**Dataset entries:**
== Segment start ==

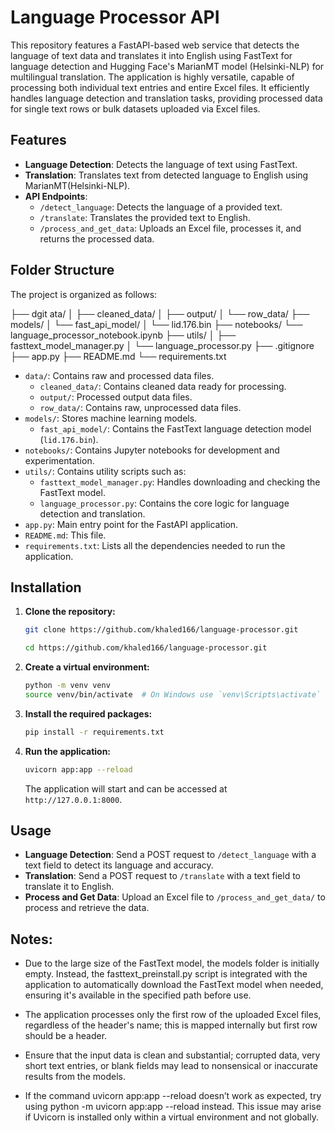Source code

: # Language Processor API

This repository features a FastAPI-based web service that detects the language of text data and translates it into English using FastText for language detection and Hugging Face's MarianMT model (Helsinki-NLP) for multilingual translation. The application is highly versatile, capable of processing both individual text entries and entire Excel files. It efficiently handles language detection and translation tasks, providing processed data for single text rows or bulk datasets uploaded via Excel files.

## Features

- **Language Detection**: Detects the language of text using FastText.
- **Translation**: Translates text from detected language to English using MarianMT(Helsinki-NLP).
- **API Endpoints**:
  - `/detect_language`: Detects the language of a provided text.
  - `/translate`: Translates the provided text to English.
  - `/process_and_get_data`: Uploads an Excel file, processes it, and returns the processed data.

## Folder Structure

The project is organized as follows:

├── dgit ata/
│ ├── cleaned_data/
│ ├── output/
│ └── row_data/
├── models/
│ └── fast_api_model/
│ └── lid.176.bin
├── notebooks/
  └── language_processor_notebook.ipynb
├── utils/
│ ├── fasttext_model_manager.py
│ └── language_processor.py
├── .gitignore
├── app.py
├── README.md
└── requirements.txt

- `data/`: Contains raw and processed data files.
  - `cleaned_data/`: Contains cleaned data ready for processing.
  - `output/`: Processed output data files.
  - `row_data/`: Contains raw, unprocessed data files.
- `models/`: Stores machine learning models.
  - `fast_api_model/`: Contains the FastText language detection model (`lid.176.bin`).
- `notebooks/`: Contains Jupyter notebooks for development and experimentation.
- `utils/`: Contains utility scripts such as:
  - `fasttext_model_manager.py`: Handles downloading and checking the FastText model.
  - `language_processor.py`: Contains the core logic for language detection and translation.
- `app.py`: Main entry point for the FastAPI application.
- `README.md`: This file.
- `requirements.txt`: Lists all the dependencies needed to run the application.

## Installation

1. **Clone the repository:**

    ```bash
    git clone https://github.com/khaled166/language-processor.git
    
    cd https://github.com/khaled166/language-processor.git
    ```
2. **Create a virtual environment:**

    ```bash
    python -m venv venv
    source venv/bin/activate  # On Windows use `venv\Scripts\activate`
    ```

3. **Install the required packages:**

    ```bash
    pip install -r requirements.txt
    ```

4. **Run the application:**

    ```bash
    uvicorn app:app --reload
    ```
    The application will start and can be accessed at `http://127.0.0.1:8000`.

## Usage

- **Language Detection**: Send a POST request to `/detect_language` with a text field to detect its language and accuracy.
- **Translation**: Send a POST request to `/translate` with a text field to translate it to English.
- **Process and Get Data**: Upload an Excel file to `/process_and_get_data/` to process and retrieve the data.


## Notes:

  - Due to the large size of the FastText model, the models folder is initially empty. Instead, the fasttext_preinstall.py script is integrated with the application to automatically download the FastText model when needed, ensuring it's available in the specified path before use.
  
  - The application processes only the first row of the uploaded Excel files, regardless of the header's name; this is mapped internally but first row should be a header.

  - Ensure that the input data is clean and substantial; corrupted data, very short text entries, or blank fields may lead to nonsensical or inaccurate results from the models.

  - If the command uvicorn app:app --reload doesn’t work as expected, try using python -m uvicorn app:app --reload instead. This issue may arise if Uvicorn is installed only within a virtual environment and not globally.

== Segment end ==
== Segment start ==

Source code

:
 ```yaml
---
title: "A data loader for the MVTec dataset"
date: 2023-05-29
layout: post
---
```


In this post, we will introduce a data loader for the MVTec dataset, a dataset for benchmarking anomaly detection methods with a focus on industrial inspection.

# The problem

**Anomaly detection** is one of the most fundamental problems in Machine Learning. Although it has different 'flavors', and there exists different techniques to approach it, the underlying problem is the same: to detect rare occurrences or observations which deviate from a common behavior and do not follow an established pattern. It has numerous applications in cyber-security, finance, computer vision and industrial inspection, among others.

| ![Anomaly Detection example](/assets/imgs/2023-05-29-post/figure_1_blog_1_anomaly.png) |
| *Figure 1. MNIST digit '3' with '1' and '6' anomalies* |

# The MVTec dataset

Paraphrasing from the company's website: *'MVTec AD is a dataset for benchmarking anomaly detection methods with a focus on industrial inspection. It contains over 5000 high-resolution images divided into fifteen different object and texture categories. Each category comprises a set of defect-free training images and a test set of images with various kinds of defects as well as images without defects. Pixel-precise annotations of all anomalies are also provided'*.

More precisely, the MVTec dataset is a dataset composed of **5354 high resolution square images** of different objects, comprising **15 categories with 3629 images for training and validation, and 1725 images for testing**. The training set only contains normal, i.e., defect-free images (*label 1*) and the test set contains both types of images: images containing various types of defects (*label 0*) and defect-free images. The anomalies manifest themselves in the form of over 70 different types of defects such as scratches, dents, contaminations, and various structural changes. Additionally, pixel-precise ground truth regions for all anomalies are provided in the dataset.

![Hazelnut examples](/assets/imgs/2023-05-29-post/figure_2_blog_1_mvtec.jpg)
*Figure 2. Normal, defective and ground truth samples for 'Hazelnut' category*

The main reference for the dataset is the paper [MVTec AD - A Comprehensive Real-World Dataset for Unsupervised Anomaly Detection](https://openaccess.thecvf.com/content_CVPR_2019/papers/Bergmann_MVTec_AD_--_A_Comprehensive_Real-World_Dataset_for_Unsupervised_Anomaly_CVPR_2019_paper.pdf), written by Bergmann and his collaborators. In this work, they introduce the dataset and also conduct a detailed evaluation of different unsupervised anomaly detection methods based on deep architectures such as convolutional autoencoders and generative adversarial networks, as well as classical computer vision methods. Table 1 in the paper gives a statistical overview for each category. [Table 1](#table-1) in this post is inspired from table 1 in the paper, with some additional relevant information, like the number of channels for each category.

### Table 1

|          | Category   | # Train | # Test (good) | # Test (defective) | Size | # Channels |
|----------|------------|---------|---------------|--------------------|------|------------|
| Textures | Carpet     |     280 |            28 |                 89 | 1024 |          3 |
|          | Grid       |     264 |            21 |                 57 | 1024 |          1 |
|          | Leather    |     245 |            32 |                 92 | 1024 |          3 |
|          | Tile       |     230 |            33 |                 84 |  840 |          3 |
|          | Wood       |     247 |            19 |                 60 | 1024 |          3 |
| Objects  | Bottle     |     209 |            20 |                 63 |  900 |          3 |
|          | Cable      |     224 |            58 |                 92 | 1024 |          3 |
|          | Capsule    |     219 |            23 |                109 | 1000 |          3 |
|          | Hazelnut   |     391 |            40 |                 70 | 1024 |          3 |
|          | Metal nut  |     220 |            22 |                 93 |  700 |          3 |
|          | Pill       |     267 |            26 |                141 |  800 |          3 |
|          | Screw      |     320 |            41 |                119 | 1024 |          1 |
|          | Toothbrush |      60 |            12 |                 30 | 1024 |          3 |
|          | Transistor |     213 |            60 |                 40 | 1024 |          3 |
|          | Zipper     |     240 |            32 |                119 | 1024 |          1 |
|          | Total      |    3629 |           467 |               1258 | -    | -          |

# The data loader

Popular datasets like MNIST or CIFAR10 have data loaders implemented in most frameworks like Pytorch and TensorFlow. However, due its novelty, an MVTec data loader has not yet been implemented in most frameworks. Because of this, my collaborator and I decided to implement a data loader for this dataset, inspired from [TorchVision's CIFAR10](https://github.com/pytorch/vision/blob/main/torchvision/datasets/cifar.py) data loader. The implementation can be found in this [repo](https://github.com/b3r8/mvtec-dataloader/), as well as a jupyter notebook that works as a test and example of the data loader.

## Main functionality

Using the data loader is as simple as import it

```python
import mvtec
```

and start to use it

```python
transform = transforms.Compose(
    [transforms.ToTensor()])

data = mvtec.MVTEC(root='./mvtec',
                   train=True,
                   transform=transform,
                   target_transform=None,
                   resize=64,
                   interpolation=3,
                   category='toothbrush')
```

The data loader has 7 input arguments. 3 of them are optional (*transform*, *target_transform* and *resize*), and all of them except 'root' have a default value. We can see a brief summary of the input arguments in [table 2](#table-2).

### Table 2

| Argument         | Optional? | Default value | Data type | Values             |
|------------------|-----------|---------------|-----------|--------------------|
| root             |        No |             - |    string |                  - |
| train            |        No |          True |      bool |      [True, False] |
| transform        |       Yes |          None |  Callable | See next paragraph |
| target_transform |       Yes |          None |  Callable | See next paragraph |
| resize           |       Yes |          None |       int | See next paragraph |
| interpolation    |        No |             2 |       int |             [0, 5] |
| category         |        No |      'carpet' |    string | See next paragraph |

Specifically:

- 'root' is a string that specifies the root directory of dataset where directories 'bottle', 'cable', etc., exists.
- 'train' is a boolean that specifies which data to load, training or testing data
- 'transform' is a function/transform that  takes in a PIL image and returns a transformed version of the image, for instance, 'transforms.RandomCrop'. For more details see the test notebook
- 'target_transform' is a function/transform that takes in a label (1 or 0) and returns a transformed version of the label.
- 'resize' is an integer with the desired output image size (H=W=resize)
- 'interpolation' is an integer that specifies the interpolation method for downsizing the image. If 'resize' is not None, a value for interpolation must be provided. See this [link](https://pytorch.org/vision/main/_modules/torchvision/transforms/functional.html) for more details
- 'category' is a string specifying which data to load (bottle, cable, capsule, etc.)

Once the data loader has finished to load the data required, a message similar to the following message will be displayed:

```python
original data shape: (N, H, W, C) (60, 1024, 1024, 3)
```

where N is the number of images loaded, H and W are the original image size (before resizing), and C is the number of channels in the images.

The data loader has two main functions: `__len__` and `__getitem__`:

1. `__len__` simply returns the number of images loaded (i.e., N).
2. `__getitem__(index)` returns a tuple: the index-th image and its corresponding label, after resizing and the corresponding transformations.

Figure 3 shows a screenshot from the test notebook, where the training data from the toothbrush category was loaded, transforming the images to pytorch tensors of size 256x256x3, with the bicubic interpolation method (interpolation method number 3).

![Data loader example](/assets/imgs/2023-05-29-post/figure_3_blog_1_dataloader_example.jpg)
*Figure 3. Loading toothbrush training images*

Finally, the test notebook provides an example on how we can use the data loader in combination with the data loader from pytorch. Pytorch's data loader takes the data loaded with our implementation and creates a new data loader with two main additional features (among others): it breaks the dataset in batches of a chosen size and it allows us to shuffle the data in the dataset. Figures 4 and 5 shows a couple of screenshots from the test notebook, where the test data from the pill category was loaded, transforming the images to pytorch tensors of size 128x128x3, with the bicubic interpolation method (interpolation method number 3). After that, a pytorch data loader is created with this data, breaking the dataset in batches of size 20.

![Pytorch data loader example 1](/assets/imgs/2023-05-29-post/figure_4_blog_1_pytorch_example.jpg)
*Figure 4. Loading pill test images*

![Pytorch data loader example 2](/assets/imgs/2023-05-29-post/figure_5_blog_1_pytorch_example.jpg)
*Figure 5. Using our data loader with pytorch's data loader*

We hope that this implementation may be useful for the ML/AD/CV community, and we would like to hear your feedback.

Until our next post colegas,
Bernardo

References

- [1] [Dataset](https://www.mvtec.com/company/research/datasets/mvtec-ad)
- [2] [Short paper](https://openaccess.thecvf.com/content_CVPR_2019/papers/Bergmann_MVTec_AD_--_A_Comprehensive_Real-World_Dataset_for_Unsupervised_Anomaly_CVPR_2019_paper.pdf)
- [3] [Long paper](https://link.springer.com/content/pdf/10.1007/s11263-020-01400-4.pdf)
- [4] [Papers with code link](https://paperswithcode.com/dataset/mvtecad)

== Segment end ==

**TASK OBJECTIVE:** What lines of the preceding data include the string "virtual"? Pull them out.

**ANSWER TO THIS PROBLEM:**
2. **Create a virtual environment:**
  - If the command uvicorn app:app --reload doesn’t work as expected, try using python -m uvicorn app:app --reload instead. This issue may arise if Uvicorn is installed only within a virtual environment and not globally.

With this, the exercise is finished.